YOUR GOAL. Work out how many lines of the listing below include the string "GetApiVersionOk", and give that number alone.

TASK DATA.
_ _ _ _ _ _ _

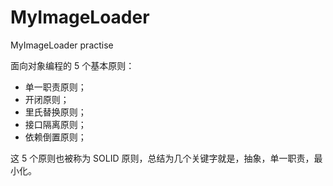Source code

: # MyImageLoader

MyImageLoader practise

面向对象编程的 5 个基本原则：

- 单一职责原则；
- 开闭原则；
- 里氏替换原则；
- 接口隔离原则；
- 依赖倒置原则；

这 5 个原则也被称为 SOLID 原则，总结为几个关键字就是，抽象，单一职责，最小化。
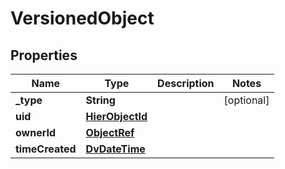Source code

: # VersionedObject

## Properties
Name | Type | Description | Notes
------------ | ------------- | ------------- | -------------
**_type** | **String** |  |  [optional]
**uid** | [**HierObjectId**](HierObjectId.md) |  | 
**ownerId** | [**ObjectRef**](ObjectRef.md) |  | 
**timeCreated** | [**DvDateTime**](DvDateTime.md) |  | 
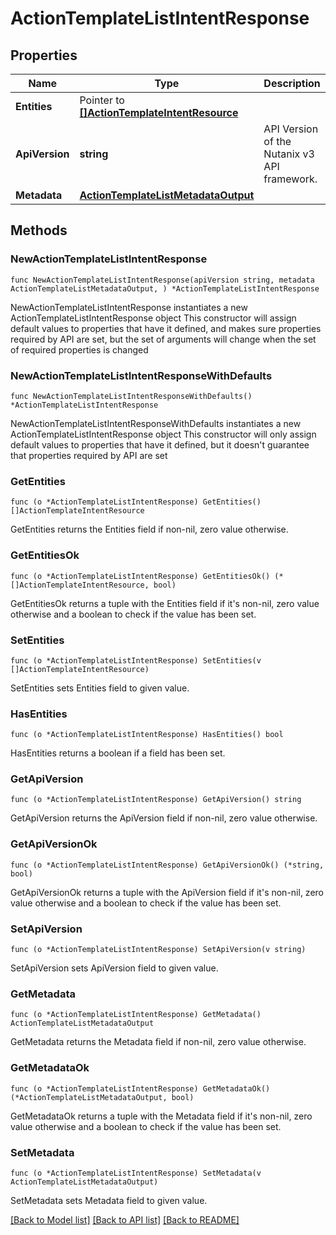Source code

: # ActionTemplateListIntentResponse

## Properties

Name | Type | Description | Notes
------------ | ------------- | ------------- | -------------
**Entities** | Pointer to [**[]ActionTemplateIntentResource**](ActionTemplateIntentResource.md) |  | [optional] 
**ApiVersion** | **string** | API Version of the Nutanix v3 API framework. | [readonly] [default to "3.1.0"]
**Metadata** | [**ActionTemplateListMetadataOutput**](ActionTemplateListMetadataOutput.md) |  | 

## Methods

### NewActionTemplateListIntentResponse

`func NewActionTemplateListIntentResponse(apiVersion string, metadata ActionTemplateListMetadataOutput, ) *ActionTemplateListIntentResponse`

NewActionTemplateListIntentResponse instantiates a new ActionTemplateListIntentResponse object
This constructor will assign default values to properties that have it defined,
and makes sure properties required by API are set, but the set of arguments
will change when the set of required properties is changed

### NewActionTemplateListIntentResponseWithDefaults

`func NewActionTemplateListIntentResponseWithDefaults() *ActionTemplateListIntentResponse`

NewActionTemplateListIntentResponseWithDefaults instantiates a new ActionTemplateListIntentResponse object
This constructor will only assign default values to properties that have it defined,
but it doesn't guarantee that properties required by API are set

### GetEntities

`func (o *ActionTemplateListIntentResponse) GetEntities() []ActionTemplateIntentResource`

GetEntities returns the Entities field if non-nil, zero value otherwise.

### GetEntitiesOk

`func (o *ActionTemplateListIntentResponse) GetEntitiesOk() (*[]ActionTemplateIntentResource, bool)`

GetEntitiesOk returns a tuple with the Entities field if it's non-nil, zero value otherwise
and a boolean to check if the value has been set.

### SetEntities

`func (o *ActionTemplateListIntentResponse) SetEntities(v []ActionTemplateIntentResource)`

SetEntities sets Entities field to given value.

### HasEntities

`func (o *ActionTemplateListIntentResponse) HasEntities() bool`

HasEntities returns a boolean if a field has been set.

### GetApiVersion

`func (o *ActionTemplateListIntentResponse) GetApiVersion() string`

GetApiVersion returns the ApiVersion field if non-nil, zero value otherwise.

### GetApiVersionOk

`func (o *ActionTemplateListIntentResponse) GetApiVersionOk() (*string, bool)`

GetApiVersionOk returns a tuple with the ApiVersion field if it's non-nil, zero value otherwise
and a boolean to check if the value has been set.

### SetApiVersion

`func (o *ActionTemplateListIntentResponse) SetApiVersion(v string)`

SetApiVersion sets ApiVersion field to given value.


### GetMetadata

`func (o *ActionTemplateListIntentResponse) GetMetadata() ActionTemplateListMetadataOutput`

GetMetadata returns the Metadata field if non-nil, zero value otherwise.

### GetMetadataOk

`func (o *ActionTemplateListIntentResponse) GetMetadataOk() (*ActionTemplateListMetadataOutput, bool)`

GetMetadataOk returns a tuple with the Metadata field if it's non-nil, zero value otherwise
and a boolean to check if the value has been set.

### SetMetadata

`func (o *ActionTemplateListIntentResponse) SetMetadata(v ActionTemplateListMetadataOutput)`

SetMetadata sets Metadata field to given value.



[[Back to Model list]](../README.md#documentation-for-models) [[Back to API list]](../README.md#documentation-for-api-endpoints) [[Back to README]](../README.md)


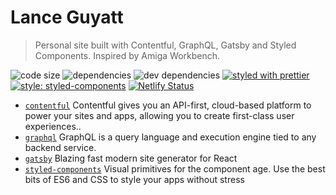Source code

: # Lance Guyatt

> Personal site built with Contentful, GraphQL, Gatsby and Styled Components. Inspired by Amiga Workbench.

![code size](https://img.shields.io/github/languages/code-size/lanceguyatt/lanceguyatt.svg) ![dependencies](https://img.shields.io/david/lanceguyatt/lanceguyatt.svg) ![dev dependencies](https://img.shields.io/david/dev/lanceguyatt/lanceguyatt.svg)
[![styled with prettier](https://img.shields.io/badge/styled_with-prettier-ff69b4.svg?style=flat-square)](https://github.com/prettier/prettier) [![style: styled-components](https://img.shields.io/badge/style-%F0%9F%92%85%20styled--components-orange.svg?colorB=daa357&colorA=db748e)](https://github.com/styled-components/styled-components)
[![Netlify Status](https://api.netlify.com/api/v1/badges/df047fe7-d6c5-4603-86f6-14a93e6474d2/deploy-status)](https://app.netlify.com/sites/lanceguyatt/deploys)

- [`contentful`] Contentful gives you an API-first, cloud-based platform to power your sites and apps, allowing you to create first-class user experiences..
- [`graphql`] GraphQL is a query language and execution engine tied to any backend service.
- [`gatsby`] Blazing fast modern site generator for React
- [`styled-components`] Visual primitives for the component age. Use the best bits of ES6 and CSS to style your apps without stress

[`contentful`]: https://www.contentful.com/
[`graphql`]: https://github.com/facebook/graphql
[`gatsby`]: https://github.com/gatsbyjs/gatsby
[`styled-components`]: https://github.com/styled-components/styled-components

_ _ _ _ _ _ _

RESPONSE. 3